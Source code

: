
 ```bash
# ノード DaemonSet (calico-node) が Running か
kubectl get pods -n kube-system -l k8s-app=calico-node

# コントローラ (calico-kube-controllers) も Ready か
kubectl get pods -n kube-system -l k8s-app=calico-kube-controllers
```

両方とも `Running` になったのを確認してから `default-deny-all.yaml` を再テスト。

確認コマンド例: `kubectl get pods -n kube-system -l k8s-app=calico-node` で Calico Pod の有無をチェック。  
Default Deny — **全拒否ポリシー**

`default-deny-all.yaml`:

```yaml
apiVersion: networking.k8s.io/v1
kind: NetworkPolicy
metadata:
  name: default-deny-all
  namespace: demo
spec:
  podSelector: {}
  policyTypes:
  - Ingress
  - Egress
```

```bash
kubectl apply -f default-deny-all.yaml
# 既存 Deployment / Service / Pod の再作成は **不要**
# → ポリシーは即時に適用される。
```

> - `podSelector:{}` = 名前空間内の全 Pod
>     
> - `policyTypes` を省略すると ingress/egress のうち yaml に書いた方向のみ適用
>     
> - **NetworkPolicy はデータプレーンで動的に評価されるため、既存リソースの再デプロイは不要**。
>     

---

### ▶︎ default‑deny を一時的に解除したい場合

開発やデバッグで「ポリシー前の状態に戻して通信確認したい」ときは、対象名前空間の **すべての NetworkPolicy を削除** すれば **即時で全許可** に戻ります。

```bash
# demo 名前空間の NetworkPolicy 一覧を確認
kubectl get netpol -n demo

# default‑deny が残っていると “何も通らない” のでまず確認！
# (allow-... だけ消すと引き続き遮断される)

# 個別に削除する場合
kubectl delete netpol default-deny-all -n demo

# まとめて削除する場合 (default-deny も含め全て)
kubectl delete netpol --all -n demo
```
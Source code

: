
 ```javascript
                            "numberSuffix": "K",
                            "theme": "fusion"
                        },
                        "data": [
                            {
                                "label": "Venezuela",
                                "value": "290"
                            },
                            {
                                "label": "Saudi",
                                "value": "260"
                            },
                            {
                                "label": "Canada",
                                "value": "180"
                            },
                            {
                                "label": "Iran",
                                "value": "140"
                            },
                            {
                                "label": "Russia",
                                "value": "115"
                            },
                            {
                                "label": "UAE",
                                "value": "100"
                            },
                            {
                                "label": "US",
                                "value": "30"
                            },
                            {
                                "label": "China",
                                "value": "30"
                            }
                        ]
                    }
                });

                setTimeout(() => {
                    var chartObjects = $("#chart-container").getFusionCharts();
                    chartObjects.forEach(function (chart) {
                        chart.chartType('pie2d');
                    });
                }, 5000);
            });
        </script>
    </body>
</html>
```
================================
## Work task
Please copy each line of the entries in which the word "kubectl" shows up.

## Result below
kubectl get pods -n kube-system -l k8s-app=calico-node
kubectl get pods -n kube-system -l k8s-app=calico-kube-controllers
確認コマンド例: `kubectl get pods -n kube-system -l k8s-app=calico-node` で Calico Pod の有無をチェック。  
kubectl apply -f default-deny-all.yaml
kubectl get netpol -n demo
kubectl delete netpol default-deny-all -n demo
kubectl delete netpol --all -n demo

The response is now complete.